Attendu que M. X..., avocat au barreau de Papeete, a été sanctionné disciplinairement pour manquement à l'obligation de délicatesse et à la déontologie par le conseil de l'ordre des avocats au barreau de Papeete qui, par décision du 23 mars 2012, a prononcé contre lui l'interdiction temporaire d'exercer pour une durée de huit mois, avec sursis ; qu'ayant interjeté appel de cette décision, il a, devant la cour d'appel, présenté, par mémoire distinct et motivé, une question prioritaire de constitutionnalité dont, par arrêt du 8 novembre 2012, la juridiction a ordonné la transmission à la Cour de cassation ; que la question transmise, reçue au greffe de la Cour de cassation le 21 novembre 2012, est ainsi libellée :

« La loi n° 2004-130 du 11 février 2004 qui a modifié l'article 22 de la loi n° 71-1130 du 31 décembre 1971 (en instituant des conseils de discipline distincts des conseils de l'ordre) en excluant toutefois de son bénéfice les avocats inscrits au barreau de Papeete, a t-elle, ainsi que les articles 22 et 81 de la loi du 31 décembre 1971 en son texte initial, porté atteinte aux droits et libertés garantis par la Constitution, faute d'accès effectif à un juge indépendant et impartial, au travers des principes d'égalité des armes et du respect des droits de la défense, ainsi qu'au principe d'égalité devant la justice - en violation des articles 1er, 6 et 16 de la Déclaration des droits de l'homme et du citoyen du 26 août 1789  »

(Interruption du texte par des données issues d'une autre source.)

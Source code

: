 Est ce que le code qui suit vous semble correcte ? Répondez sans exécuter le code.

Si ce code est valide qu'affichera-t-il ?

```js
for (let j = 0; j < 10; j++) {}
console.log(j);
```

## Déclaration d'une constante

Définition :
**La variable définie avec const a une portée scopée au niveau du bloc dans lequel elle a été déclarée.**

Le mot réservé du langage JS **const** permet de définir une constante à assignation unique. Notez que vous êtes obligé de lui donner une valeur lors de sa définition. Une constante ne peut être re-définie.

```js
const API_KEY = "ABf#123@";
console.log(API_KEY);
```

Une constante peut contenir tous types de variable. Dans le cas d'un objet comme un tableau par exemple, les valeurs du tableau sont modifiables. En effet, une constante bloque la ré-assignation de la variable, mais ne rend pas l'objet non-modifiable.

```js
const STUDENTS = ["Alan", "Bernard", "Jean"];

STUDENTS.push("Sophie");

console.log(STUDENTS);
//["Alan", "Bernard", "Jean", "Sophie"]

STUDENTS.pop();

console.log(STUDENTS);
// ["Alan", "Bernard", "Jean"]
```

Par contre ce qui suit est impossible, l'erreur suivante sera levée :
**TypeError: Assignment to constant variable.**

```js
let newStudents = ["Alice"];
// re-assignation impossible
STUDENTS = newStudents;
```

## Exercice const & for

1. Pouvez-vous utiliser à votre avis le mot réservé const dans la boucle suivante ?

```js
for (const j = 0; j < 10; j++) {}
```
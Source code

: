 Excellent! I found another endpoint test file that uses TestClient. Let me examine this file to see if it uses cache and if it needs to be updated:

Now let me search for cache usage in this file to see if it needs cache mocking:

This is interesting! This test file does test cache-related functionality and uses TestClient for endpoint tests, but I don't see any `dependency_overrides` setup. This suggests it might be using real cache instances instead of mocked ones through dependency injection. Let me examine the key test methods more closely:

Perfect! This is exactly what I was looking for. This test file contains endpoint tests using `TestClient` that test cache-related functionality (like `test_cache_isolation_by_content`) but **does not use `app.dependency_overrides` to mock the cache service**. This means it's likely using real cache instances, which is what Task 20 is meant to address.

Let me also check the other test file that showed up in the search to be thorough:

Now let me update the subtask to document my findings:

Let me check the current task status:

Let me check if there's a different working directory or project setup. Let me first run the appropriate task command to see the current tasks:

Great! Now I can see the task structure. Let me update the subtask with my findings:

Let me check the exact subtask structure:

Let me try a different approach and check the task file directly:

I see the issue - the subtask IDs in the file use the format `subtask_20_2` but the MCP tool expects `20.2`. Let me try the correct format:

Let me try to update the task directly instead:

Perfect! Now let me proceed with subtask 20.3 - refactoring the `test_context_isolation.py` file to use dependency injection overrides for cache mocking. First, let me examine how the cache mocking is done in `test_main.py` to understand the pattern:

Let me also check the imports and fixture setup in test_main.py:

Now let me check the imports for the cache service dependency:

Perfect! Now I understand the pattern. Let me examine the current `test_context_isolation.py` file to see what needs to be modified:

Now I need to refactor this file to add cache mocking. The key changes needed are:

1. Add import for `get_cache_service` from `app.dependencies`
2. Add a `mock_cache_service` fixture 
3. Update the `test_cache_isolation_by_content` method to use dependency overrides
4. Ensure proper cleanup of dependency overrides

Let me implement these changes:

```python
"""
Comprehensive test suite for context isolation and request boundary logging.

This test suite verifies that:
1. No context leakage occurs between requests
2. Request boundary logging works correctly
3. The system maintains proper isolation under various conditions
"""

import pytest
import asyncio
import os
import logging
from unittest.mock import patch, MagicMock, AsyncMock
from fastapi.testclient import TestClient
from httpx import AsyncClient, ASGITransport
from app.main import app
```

Attendu que les dispositions contestées sont applicables au litige dès lors qu'elles concernent la procédure disciplinaire diligentée contre l'avocat concerné, inscrit au barreau de Papeete, en ce qu'elles prévoient l'organe qui, siégeant comme conseil de discipline, connaît des infractions et fautes qui lui sont imputées ;

Que, si, saisi d'une question prioritaire de constitutionnalité libellée dans les mêmes termes et fondée sur l'allégation d'une pareille atteinte aux droits et libertés garantis par les articles 1er, 6 et 16 de la Déclaration des droits de l'homme et du citoyen, portée par les dispositions de l'article 22 de la loi du 31 décembre 1971 en ce qu'elles soumettent les avocats inscrits au barreau de Paris à un organe disciplinaire composé selon des règles différentes de celles applicables aux autres barreaux, le Conseil constitutionnel a déjà déclaré cet article conforme à la Constitution par sa décision n° 2011-179 QPC du 29 septembre 2011, les motifs qui en sont le soutien nécessaire et en constituent le fondement ont exclusivement trait au dispositif propre au barreau de Paris, au regard de la situation et de l'importance particulières de celui-ci, par rapport à celles des autres barreaux ; que, dès lors, la déclaration de conformité au principe d'égalité devant la justice ainsi qu'aux droits de la défense et aux principes d'indépendance et d'impartialité des juridictions, qui n'est envisagée qu'en ce qui concerne le maintien des attributions disciplinaires du conseil de l'ordre du barreau de Paris, ne saurait faire obstacle à la transmission de la même question au regard de circonstances différentes tenant à la situation et à l'importance d'un barreau tel celui de Papeete comportant moins de cent avocats inscrits ;

Que la question posée présente un caractère sérieux en ce qu'elle allègue une atteinte au principe d'égalité devant la justice ainsi qu'aux droits de la défense et aux principes d'indépendance et d'impartialité en raison du maintien des attributions disciplinaires du conseil de l'ordre du barreau de Papeete, siégeant comme conseil de discipline, pour connaître des infractions et fautes commises par un avocat qui y est inscrit et qui, au au regard du faible nombre d'avocats de ce barreau et contrairement à l'intention du législateur de garantir, par l'institution d'un conseil de discipline unique dans le ressort de chaque cour d'appel, l'impartialité de l'instance disciplinaire, est exposé aux risques de proximité avec les membres qui la composent dans le ressort de la cour d'appel de Papeete ;

D'où il suit qu'il y a lieu de la renvoyer au Conseil constitutionnel ;

PAR CES MOTIFS :

RENVOIE au Conseil constitutionnel la question prioritaire de constitutionnalité ;

Ainsi fait et jugé par la Cour de cassation, première chambre civile, et prononcé par le président en son audience publique du vingt février deux mille treize.